* _RECORDS FOR THE EXERCISE_:
--------------------
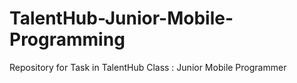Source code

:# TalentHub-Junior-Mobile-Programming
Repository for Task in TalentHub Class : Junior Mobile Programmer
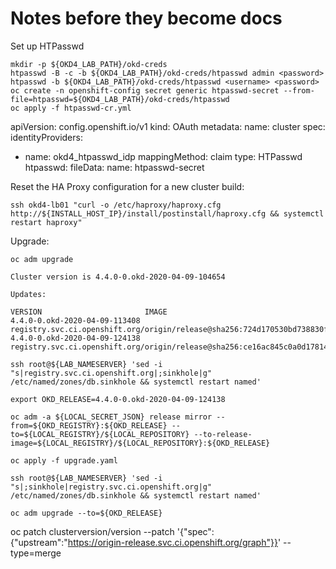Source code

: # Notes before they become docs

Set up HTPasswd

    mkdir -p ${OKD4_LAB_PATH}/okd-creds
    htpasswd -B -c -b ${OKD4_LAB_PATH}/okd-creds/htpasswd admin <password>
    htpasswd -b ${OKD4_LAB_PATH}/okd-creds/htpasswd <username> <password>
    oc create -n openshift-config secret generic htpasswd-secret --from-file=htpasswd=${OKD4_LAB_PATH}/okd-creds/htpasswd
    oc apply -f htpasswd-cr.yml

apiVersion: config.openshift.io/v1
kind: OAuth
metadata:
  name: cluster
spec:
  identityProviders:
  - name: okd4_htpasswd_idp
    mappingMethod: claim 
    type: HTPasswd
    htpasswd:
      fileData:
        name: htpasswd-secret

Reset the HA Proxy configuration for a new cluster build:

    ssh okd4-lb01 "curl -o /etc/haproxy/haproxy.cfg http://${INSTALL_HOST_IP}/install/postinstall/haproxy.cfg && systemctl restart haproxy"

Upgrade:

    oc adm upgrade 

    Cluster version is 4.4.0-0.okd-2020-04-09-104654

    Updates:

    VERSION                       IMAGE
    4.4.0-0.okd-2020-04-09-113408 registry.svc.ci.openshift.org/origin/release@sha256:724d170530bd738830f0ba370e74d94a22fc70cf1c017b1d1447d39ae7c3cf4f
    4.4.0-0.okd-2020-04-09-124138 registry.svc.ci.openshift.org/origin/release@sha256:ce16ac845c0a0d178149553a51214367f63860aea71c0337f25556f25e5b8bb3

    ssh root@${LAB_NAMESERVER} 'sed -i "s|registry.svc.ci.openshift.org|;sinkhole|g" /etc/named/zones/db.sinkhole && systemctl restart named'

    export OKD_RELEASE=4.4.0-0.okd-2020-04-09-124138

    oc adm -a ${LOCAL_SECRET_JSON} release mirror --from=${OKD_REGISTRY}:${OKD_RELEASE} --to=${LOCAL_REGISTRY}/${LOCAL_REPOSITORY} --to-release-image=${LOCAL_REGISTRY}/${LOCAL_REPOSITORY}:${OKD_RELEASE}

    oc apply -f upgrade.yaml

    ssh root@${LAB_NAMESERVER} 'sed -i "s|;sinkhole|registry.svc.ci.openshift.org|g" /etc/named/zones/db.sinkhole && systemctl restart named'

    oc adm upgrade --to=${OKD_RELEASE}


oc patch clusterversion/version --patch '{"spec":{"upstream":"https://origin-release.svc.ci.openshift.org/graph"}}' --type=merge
--------------------
Check each line of the listing for "root". Show those that have it.

* _OUTPUT BELOW_:
    ssh root@${LAB_NAMESERVER} 'sed -i "s|registry.svc.ci.openshift.org|;sinkhole|g" /etc/named/zones/db.sinkhole && systemctl restart named'
    ssh root@${LAB_NAMESERVER} 'sed -i "s|;sinkhole|registry.svc.ci.openshift.org|g" /etc/named/zones/db.sinkhole && systemctl restart named'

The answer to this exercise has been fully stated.